*Exercise*. Restate word for word the entries below, starting with the line with "September 17 and" and continuing through the line with "improvement in the". Include both of those lines and no others.

*Input data*.
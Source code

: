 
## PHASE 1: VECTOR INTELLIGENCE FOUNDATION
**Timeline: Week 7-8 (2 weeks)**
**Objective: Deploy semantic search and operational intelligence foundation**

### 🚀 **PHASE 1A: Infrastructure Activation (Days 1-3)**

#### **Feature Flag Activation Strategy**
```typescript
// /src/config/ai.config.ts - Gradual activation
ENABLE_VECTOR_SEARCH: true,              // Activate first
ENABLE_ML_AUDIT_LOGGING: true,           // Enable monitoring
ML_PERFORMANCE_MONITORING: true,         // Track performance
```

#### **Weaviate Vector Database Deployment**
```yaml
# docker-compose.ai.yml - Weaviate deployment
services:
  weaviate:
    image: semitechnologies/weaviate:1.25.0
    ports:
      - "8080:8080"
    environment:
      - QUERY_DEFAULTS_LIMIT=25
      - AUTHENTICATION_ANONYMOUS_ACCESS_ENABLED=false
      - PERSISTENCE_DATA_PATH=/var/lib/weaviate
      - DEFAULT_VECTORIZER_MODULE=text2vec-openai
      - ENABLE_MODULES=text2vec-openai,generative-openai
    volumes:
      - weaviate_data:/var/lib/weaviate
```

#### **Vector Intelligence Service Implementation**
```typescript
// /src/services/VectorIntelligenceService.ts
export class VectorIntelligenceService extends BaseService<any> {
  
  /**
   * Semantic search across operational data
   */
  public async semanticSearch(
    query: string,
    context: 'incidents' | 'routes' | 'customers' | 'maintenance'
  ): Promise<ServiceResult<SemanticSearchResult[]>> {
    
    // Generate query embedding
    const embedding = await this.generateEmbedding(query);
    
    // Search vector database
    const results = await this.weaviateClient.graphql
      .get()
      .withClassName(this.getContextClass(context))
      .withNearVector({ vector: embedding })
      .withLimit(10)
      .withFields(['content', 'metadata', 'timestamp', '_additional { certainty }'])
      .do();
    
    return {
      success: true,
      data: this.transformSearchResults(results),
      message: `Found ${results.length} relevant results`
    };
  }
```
...
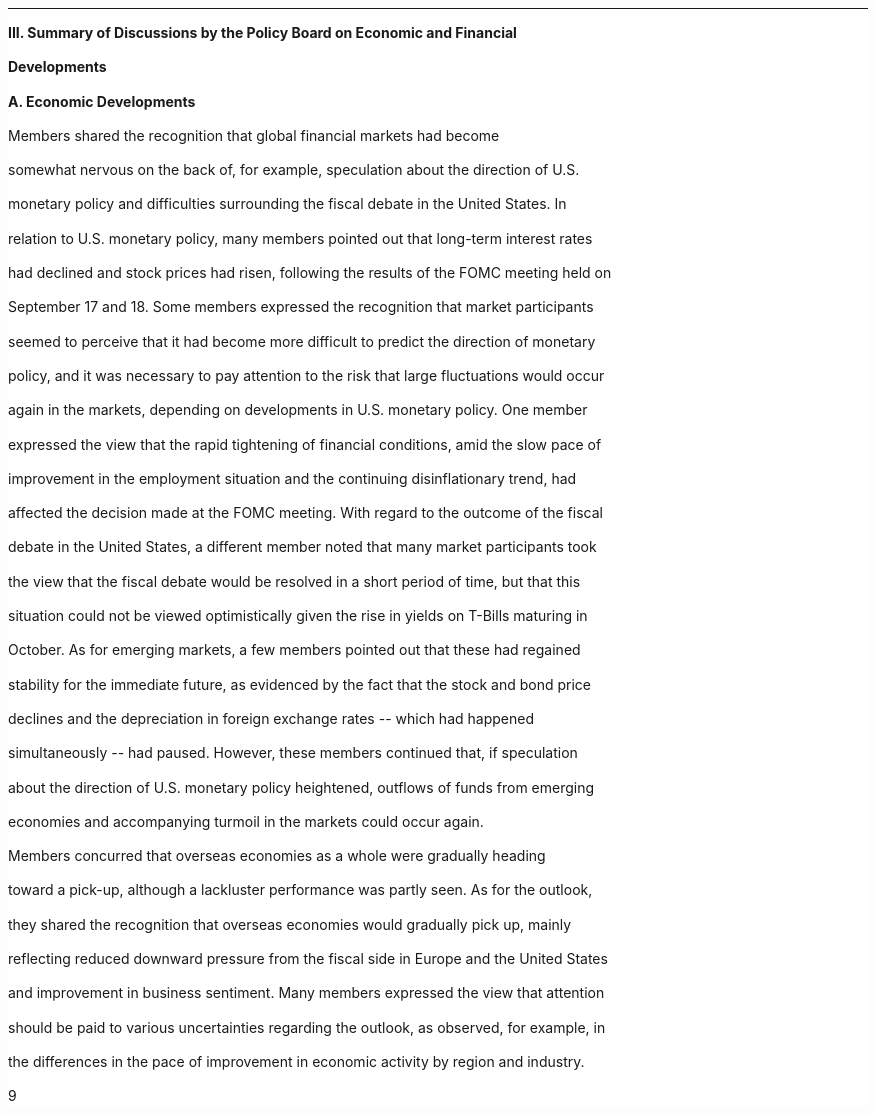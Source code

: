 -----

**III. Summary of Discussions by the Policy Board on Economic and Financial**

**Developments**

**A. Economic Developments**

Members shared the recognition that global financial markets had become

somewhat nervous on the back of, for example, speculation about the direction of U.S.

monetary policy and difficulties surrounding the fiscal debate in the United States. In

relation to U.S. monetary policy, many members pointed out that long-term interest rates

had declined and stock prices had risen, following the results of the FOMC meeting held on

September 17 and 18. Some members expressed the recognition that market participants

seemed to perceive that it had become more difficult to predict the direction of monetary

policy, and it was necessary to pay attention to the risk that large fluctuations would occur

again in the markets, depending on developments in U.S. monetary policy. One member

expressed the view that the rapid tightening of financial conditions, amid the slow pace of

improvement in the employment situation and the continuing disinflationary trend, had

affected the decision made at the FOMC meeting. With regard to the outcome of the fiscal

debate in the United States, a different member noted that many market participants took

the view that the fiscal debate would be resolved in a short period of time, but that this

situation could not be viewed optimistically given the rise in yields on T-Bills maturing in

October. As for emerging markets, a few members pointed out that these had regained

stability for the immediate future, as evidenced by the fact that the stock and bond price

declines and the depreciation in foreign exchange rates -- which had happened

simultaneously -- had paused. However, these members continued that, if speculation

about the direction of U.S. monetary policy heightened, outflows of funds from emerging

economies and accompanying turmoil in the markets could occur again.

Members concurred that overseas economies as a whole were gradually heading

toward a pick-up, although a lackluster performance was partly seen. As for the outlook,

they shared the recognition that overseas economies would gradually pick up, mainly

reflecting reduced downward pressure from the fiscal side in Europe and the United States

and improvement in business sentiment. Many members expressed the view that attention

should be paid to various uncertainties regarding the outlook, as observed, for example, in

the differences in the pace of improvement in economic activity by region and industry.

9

*Result*.
September 17 and 18. Some members expressed the recognition that market participants

seemed to perceive that it had become more difficult to predict the direction of monetary

policy, and it was necessary to pay attention to the risk that large fluctuations would occur

again in the markets, depending on developments in U.S. monetary policy. One member

expressed the view that the rapid tightening of financial conditions, amid the slow pace of

improvement in the employment situation and the continuing disinflationary trend, had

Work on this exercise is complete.